Hacker News new | ask | show | jobs
by Closi 813 days ago
Humans were terrible at getting calculations right - that's why we invented abacuses, slide-rules, books of mathematical tables and tabulation machines.
1 comments

Humans invented those since we are slow and have limited working memory. But we managed to invent those since we understand how to perform reliable calculations.
Yes, but that acknowledges that there is a difference between understanding how to perform reliable calculations, and actually being able to perform reliable calculations.

Humans are good at the former, but not the latter.

Humans are good at performing reliable calculations with pen and paper.
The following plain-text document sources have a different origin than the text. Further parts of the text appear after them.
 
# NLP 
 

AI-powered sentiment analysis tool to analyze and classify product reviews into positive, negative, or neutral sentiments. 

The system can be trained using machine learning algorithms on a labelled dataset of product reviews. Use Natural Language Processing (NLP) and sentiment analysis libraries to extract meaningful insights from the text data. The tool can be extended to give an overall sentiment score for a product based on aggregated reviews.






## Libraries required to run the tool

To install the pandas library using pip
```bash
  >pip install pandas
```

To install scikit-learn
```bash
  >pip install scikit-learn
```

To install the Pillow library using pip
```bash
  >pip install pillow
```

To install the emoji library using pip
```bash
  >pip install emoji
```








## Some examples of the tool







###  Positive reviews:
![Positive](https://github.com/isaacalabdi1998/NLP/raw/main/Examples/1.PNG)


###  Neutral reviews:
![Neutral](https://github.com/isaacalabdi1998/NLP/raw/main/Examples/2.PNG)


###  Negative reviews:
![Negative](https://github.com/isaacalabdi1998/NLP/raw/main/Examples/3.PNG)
That is the same kind of tools that LLMs works with. I'm not sure why humans can do that but not LLMs, the task should be way easier for an LLM.
> Humans are good at performing reliable calculations with pen and paper.
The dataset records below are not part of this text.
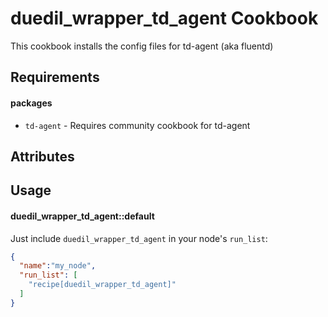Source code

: duedil_wrapper_td_agent Cookbook
=======================
This cookbook installs the config files for td-agent (aka fluentd)


Requirements
------------
#### packages
- `td-agent` - Requires community cookbook for td-agent

Attributes
----------

Usage
-----
#### duedil_wrapper_td_agent::default
Just include `duedil_wrapper_td_agent` in your node's `run_list`:

```json
{
  "name":"my_node",
  "run_list": [
    "recipe[duedil_wrapper_td_agent]"
  ]
}
```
Speak for yourself. Even though I've always been strong at my conceptual understanding and problem solving in math, I always found it difficult to avoid arithmetic mistakes on pen and paper and could never understand why I was assessed on that. I could have done so much better in high-school math if I was allowed to use a programmable computer for the calculations.
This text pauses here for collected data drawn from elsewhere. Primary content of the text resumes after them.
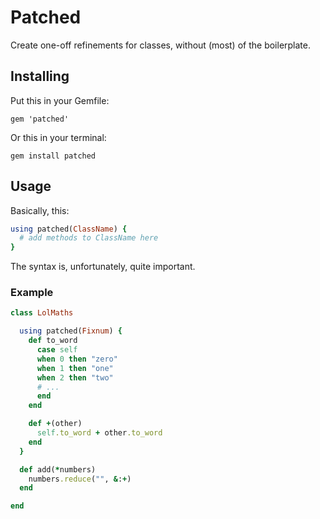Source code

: # Patched

Create one-off refinements for classes, without (most) of the boilerplate.

## Installing

Put this in your Gemfile:

```shell
gem 'patched'
```

Or this in your terminal:

```shell
gem install patched
```

## Usage

Basically, this:

```ruby
using patched(ClassName) {
  # add methods to ClassName here
}
```

The syntax is, unfortunately, quite important.

### Example

```ruby
class LolMaths

  using patched(Fixnum) {
    def to_word
      case self
      when 0 then "zero"
      when 1 then "one"
      when 2 then "two"
      # ...
      end
    end

    def +(other)
      self.to_word + other.to_word
    end
  }

  def add(*numbers)
    numbers.reduce("", &:+)
  end

end
```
And I think it's the same for LLMs, we should assess them on doing the arithmetic in a single pass, but rather on writing the code to perform the calculation, and responding based on that.

Maybe a lot of people suffer from a degree of dyscalculia, but in my experience if you do it a lot you just stop making mistakes. Not just me, many others I've seen reliably do calculations pretty quick without making errors, you just do everything twice as you go and then arithmetic errors go to basically 0.

But I do acknowledge that there are probably some or many humans that maybe can't reach that level of reliability with arithmetics.

LLMs (internally) don't have a pen and paper equivalent. Their output is the output of their neurons. Like if I was a head on a table with a screen on my forehead that printed out my thoughts as they appeared in my head. Ask (promt) me my favorite color and "green" would show up on the screen.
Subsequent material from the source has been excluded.